Public demonstrations across France were banned under the ‘state of emergency’ imposed after the November 13 terrorist attacks in Paris that killed 130 people. Activists defied the ban, saying that same phrase, ‘state of emergency’ that describes the planet’s climate. Protests, at times violently repressed by police, occurred throughout the two-week United Nations summit, as people from around the world demanded a fair, ambitious and binding climate treaty to avert the worst consequences of global warming.

The conference opened with the largest gathering of heads of state in history. Dr. Hoesung Lee, chair of Intergovernmental Panel on Climate Change (IPCC), a group of almost 2,000 scientists that publishes the world’s scientific consensus on climate change, addressed the leaders, saying:

“The climate is already changing, and we know it’s due to human activity. If we carry on like this, we risk increasingly severe and irreversible impacts: rising seas, increasingly severe droughts and floods, food and water shortages, increased immigration from climate refugees, to name just a few.”

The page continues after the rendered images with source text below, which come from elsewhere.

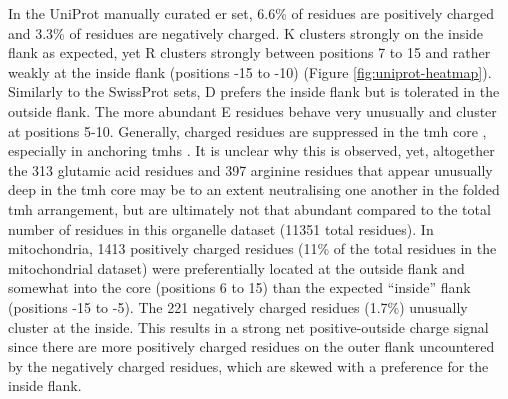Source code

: In the UniProt manually curated \gls{er} set, 6.6\% of residues are positively charged and 3.3\% of residues are negatively charged.
K clusters strongly on the inside flank as expected, yet R clusters strongly between positions 7 to 15 and rather weakly at the inside flank (positions -15 to -10) (Figure \ref{fig:uniprot-heatmap}).
Similarly to the SwissProt sets, D prefers the inside flank but is tolerated in the outside flank.
The more abundant E residues behave very unusually and cluster at positions 5-10.
Generally, charged residues are suppressed in the \gls{tmh} core \cite{Sharpe2010, Baeza-Delgado2013}, especially in anchoring \gls{tmh}s \cite{Baker2017}.
It is unclear why this is observed, yet, altogether the 313 glutamic acid residues and 397 arginine residues that appear unusually deep in the \gls{tmh} core may be to an extent neutralising one another in the folded \gls{tmh} arrangement, but are ultimately not that abundant compared to the total number of residues in this organelle dataset (11351 total residues).
In mitochondria, 1413 positively charged residues (11\% of the total residues in the mitochondrial dataset) were preferentially located at the outside flank and somewhat into the core (positions 6 to 15) than the expected ``inside'' flank (positions -15 to -5).
The 221 negatively charged residues (1.7\%) unusually cluster at the inside.
This results in a strong net positive\--outside charge signal since there are more positively charged residues on the outer flank uncountered by the negatively charged residues, which are skewed with a preference for the inside flank.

Just about everywhere on the planet, climate science is accepted as fact. It is only in the United States, the largest polluter in world history and home to some of the wealthiest and most politically influential fossil-fuel corporations, that climate-science deniers are given credence.

Climate scientists at the IPCC have provided different global-warming scenarios, describing what the world might look like if the planet warms to varying temperatures. We have already warmed one degree Celsius over preindustrial levels, with devastating impacts. The Paris Agreement’s central tenet is the pledge to hold “the increase in the global average temperature to well below 2 degrees Centigrade above preindustrial levels and to pursue efforts to limit the temperature increase to 1.5 degrees Centigrade above preindustrial levels.”

These seemingly small differences matter. With a rapid decarbonisation of the global economy, with a rapid shift to non-polluting renewable energy, we could limit the temperature rise to 1.5 degrees Celsius. In this scenario, small island nations can survive the expected sea-level rise. At 2 degrees Celsius, polar ice melts, water warms and thus expands, and global sea levels rise more than 3 feet.

The 1.5 degree goal was included in the Paris Agreement, but, as George Monbiot noted, “it’s almost as if it’s now safe to adopt 1.5 degrees Centigrade as their aspirational target now that it is pretty well impossible to reach.”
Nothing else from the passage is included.